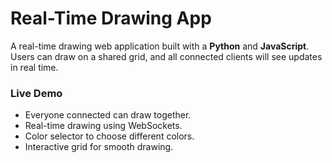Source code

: # Real-Time Drawing App

A real-time drawing web application built with a **Python** and **JavaScript**. Users can draw on a shared grid, and all connected clients will see updates in real time.

### Live Demo

- Everyone connected can draw together.
- Real-time drawing using WebSockets.
- Color selector to choose different colors.
- Interactive grid for smooth drawing.
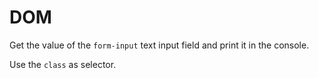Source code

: # DOM

Get the value of the `form-input` text input field and print it in the console.

Use the `class` as selector.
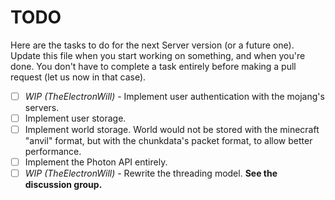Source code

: # TODO
Here are the tasks to do for the next Server version (or a future one). Update this file when you start working on something,
and when you're done. You don't have to complete a task entirely before making a pull request (let us now in that case).
- [ ] *WIP (TheElectronWill)* - Implement user authentication with the mojang's servers.
- [ ] Implement user storage.
- [ ] Implement world storage. World would not be stored with the minecraft "anvil" format, but with the chunkdata's packet format, to allow better performance.
- [ ] Implement the Photon API entirely.
- [ ] *WIP (TheElectronWill)* - Rewrite the threading model. **See the discussion group.**
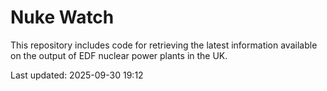 # Nuke Watch

This repository includes code for retrieving the latest information available on the output of EDF nuclear power plants in the UK.

Last updated: 2025-09-30 19:12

____

Where does the string "grid" occur in the data above? Copy every line that holds it.

A real-time drawing web application built with a **Python** and **JavaScript**. Users can draw on a shared grid, and all connected clients will see updates in real time.
- Interactive grid for smooth drawing.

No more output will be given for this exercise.